-- What you should do --
Scan the entries below for the word "default" and copy every line where it turns up.

[Information shown Boundary: Start]

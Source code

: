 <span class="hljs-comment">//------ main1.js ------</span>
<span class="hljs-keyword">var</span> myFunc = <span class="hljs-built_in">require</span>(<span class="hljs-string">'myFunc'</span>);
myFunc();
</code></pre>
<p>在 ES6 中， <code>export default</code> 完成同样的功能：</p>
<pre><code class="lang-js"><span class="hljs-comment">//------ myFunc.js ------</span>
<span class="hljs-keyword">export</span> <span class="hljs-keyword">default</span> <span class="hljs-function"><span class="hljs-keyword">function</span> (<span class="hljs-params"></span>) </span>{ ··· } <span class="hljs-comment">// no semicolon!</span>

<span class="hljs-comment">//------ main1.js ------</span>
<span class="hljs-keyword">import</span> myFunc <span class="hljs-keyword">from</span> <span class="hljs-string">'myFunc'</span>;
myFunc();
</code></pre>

[Information shown Boundary: End]
[Information shown Boundary: Start]

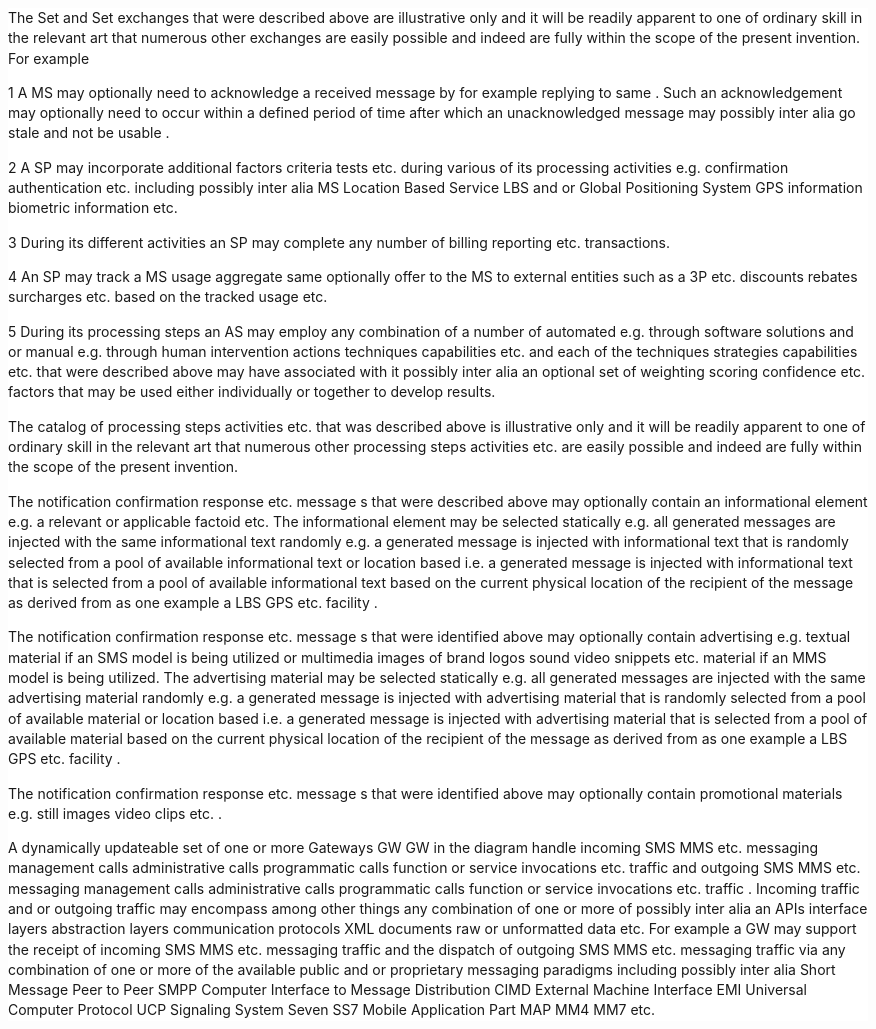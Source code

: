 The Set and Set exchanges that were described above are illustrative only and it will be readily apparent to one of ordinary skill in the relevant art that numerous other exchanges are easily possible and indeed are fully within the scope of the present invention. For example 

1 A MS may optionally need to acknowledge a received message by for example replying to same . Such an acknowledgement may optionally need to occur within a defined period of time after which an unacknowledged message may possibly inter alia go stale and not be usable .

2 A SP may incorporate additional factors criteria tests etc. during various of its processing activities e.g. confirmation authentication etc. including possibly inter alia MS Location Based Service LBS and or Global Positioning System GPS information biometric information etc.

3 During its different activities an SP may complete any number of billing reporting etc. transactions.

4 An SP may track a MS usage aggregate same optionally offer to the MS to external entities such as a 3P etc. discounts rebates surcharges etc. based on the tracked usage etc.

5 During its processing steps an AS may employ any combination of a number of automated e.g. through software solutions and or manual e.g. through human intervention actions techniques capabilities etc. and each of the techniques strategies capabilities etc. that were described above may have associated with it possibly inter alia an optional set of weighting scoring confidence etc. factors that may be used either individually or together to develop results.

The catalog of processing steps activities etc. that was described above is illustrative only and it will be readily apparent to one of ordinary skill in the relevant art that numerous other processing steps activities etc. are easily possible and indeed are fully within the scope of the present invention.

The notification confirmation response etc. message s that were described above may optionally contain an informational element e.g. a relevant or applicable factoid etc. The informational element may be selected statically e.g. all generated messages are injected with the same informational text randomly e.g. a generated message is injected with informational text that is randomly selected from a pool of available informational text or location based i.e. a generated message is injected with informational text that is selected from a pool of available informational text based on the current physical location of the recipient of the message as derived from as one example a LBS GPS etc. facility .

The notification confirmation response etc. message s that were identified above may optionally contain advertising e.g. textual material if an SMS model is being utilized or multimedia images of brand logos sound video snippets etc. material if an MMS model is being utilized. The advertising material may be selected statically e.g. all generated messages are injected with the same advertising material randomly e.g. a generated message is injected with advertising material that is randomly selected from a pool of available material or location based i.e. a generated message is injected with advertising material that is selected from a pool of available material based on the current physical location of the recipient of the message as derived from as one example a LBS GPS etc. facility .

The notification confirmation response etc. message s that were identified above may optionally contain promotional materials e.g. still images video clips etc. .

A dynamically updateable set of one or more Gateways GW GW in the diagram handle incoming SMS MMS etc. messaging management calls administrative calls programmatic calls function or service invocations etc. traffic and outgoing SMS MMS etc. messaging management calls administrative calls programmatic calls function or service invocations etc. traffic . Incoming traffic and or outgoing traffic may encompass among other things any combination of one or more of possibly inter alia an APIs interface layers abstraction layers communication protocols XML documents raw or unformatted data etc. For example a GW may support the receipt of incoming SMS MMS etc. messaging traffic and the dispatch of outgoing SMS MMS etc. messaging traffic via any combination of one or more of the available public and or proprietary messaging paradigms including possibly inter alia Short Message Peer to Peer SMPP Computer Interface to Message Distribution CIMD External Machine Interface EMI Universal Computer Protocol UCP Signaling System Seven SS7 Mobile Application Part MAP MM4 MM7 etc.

[Information shown Boundary: End]

-- Exercise result --
<p>在 ES6 中， <code>export default</code> 完成同样的功能：</p>
<span class="hljs-keyword">export</span> <span class="hljs-keyword">default</span> <span class="hljs-function"><span class="hljs-keyword">function</span> (<span class="hljs-params"></span>) </span>{ ··· } <span class="hljs-comment">// no semicolon!</span>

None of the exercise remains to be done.